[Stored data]
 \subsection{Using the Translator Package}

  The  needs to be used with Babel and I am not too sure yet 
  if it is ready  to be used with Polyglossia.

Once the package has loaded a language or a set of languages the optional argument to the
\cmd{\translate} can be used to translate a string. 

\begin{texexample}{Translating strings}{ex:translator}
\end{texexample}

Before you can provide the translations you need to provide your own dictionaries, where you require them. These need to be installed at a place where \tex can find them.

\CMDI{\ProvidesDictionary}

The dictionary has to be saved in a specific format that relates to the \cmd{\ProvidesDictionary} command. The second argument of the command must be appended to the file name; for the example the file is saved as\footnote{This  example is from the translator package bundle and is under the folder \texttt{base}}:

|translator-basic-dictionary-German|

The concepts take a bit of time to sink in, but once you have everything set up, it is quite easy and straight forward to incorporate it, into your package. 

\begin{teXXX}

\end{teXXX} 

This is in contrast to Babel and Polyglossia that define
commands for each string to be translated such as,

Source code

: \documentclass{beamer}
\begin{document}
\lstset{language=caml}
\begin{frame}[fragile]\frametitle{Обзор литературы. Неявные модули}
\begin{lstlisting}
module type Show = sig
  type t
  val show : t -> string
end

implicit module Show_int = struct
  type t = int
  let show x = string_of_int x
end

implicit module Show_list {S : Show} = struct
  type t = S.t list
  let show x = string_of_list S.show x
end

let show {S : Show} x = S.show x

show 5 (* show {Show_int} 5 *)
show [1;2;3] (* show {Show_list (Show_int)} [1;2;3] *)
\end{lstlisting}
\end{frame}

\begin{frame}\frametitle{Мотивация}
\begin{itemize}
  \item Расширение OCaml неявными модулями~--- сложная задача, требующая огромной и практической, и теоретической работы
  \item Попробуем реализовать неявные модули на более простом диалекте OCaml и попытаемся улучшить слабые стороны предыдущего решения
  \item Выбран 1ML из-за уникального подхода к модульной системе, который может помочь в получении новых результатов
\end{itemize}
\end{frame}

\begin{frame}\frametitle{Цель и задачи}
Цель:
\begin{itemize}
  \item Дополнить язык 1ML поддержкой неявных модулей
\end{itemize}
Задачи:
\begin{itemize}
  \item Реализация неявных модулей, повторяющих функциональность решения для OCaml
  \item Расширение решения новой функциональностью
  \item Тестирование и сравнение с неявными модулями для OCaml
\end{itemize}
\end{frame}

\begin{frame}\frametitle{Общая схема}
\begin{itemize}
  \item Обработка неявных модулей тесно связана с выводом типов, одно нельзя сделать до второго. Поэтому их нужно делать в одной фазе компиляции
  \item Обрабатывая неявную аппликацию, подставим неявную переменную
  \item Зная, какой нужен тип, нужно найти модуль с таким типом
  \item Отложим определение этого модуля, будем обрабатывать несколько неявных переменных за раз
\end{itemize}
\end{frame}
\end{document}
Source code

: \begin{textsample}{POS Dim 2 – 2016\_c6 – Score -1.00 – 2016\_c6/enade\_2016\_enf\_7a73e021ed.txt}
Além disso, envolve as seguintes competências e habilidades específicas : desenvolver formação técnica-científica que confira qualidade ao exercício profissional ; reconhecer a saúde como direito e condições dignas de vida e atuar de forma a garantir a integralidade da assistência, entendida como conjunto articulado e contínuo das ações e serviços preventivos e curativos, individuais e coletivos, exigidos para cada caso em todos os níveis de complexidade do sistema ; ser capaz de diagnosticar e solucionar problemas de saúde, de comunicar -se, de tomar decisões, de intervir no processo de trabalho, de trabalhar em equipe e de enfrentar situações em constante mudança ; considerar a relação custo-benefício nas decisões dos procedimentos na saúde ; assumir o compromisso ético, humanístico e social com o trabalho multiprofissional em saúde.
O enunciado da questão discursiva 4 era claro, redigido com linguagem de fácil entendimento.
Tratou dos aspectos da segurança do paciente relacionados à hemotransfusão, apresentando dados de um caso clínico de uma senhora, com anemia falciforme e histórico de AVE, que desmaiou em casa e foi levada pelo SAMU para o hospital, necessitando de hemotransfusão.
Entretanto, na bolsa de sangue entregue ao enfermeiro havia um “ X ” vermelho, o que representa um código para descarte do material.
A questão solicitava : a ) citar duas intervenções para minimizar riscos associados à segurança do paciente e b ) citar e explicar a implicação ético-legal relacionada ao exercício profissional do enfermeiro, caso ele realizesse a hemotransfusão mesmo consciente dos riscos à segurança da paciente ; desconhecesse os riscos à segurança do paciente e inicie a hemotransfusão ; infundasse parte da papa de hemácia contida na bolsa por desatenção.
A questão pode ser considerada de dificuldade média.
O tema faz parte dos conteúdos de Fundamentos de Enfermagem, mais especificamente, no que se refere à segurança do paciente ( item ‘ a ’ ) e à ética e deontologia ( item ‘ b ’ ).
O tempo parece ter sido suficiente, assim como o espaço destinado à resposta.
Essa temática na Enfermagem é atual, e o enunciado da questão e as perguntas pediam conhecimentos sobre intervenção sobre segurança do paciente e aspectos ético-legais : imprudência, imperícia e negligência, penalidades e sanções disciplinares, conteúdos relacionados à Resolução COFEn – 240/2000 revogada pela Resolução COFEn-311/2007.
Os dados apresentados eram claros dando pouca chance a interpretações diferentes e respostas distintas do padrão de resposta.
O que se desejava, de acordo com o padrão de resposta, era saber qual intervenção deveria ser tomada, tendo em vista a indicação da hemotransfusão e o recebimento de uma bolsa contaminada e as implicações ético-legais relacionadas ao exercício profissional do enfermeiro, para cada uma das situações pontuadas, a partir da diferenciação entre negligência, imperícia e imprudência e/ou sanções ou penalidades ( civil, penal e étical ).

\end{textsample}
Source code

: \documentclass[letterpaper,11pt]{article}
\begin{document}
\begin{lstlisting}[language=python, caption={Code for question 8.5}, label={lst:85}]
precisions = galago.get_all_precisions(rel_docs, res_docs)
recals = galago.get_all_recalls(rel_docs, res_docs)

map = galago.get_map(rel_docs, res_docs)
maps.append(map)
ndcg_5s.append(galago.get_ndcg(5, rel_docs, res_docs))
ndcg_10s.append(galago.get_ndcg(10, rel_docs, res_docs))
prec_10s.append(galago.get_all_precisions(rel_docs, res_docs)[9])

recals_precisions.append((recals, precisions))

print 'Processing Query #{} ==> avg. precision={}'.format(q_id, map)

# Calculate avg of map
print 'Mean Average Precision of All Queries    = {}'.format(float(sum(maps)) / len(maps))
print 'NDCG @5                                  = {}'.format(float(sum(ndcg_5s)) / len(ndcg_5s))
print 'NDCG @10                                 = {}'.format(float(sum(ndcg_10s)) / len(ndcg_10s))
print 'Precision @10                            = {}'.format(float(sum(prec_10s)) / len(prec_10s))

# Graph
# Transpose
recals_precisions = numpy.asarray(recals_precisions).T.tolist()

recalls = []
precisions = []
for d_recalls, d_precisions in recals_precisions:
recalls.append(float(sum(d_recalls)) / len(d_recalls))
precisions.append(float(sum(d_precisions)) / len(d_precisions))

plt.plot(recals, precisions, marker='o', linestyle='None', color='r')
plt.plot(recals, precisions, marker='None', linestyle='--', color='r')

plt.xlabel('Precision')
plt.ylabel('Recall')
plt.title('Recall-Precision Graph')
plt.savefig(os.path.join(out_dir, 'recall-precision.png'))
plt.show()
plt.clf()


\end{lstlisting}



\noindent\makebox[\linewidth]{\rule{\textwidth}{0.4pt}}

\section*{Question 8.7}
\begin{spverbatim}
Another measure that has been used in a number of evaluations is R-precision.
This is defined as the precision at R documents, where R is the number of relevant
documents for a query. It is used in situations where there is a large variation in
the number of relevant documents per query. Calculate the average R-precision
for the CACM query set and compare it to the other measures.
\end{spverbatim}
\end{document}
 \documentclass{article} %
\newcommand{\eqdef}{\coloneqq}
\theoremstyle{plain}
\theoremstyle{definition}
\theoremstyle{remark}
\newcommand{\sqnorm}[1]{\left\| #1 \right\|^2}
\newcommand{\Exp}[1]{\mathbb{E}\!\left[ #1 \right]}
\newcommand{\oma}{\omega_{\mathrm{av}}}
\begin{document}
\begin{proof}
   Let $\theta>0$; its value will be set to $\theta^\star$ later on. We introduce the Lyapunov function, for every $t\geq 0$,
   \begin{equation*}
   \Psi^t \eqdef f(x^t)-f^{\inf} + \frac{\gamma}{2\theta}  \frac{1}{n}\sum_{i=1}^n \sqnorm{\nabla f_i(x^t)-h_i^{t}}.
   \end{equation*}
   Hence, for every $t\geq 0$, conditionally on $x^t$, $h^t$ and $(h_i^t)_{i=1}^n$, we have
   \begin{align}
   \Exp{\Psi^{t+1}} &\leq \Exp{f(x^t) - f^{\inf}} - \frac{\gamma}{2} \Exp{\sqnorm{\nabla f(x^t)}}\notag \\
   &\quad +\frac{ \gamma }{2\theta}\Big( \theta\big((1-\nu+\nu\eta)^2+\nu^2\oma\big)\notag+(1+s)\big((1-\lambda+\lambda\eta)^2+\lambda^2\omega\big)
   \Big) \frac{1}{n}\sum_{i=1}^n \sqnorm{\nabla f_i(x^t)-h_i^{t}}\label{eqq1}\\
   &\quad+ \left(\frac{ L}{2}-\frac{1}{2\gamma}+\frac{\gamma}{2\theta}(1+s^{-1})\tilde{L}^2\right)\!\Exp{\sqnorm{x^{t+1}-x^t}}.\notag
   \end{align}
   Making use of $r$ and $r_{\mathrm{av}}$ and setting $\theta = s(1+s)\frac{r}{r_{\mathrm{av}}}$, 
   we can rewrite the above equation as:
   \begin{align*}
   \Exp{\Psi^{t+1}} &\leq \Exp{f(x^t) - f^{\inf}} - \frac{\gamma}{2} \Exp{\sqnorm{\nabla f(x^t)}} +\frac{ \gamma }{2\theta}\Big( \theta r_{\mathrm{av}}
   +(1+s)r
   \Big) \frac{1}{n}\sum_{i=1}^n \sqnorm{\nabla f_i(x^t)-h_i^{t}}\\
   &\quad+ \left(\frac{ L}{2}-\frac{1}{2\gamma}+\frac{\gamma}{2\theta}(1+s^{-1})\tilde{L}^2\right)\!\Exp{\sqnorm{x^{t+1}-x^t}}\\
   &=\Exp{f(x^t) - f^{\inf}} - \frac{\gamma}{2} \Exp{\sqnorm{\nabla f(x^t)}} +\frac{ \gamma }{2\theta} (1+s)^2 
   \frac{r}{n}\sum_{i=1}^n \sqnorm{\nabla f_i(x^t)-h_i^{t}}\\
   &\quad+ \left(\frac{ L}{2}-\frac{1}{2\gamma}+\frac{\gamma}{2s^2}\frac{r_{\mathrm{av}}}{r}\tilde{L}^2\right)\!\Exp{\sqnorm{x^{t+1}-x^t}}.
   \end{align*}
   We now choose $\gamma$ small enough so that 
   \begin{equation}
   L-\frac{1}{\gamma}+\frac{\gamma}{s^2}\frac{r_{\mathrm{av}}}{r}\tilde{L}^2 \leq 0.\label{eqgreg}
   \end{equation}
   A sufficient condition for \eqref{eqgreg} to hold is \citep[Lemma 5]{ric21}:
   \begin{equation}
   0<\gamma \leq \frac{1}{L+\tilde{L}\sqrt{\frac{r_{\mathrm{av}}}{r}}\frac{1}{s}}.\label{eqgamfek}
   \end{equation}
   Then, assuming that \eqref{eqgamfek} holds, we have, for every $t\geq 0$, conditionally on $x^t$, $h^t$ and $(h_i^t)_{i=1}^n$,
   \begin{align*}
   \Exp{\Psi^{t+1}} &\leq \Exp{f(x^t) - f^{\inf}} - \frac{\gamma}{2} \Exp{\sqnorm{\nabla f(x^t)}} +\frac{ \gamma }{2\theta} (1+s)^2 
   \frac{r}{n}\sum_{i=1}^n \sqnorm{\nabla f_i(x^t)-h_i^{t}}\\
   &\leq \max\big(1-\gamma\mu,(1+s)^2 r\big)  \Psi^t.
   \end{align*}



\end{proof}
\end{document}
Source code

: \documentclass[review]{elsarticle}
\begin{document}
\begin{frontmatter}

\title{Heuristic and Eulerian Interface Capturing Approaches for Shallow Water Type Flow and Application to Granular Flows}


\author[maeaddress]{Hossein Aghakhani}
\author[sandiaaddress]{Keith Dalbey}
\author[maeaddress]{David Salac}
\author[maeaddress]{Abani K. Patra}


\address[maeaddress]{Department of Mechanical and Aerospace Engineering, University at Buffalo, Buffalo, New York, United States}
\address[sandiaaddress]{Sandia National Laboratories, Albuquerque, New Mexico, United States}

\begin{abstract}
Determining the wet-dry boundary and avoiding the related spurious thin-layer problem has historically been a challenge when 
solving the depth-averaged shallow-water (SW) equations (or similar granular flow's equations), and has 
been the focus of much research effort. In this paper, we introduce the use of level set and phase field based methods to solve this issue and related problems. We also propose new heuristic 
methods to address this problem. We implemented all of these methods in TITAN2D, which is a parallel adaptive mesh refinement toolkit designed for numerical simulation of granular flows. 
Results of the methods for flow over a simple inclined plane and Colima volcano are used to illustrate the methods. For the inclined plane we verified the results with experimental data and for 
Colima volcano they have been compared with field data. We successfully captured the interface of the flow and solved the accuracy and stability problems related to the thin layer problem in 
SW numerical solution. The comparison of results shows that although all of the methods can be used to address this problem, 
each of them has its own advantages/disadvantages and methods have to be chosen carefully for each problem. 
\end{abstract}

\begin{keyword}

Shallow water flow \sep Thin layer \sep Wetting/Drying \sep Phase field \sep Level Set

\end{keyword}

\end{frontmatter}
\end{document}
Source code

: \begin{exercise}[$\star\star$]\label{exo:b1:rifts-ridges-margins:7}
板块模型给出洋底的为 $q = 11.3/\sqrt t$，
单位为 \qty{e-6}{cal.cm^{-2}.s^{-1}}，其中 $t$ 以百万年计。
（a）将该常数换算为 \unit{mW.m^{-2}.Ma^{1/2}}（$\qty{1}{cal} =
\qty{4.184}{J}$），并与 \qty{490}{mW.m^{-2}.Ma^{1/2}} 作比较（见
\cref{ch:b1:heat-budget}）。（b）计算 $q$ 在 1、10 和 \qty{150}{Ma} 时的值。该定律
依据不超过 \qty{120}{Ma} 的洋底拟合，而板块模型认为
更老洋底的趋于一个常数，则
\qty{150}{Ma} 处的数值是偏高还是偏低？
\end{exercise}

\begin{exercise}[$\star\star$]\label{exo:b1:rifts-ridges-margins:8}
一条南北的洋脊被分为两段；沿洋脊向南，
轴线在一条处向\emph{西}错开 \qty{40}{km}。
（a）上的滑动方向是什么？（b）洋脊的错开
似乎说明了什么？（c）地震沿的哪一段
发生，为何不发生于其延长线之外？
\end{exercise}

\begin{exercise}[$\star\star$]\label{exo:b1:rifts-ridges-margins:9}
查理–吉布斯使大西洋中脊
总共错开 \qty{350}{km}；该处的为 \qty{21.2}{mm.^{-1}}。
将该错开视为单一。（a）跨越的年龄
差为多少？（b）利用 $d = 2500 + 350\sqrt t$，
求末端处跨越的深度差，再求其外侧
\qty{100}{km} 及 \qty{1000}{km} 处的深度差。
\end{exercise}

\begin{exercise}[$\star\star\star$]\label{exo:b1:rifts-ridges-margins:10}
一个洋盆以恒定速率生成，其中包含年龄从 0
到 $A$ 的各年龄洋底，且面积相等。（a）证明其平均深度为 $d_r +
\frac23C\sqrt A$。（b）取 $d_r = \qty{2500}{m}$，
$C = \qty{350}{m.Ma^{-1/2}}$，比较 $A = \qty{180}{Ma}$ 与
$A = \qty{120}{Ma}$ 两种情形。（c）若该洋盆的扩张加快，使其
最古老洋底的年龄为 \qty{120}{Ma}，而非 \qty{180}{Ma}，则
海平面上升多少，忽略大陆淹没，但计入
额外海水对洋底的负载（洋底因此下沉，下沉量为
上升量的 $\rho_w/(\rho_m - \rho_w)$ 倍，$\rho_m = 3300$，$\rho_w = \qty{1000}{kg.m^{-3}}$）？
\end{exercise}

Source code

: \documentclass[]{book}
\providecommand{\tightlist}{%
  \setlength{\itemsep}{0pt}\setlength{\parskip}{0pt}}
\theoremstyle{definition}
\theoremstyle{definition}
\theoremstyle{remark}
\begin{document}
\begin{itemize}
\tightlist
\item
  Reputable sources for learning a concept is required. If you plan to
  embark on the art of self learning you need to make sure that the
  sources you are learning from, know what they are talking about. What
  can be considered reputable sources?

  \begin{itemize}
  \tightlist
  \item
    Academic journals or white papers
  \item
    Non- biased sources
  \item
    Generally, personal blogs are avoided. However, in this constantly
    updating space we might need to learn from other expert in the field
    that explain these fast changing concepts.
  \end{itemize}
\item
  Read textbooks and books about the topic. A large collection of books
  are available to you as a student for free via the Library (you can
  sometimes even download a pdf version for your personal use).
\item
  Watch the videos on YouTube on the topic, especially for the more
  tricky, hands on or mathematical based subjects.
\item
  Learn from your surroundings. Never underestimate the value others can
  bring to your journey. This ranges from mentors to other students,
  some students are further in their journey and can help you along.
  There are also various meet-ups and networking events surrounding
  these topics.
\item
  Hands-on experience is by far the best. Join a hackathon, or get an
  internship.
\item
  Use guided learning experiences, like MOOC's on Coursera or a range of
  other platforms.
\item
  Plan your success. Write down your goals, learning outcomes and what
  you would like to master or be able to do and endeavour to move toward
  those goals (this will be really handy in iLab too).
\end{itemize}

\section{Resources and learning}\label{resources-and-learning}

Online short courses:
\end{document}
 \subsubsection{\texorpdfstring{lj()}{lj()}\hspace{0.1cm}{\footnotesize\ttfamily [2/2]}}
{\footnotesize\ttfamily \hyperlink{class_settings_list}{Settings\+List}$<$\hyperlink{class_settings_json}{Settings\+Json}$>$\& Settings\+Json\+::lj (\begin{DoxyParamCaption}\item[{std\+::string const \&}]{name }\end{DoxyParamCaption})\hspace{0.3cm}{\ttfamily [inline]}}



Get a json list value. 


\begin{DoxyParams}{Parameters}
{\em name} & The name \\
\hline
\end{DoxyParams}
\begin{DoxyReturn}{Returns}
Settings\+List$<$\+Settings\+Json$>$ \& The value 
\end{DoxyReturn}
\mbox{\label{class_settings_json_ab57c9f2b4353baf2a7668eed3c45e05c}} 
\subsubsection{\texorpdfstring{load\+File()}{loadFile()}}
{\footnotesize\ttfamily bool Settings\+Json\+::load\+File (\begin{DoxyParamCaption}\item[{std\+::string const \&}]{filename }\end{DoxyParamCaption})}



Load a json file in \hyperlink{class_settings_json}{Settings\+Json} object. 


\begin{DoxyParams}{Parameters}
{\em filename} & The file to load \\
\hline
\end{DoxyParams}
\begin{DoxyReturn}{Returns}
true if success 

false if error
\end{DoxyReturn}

About this exercise> Search the entries for "subsubsection" and copy out each line that has it.

Result of the task>
 \subsubsection{\texorpdfstring{lj()}{lj()}\hspace{0.1cm}{\footnotesize\ttfamily [2/2]}}
\subsubsection{\texorpdfstring{load\+File()}{loadFile()}}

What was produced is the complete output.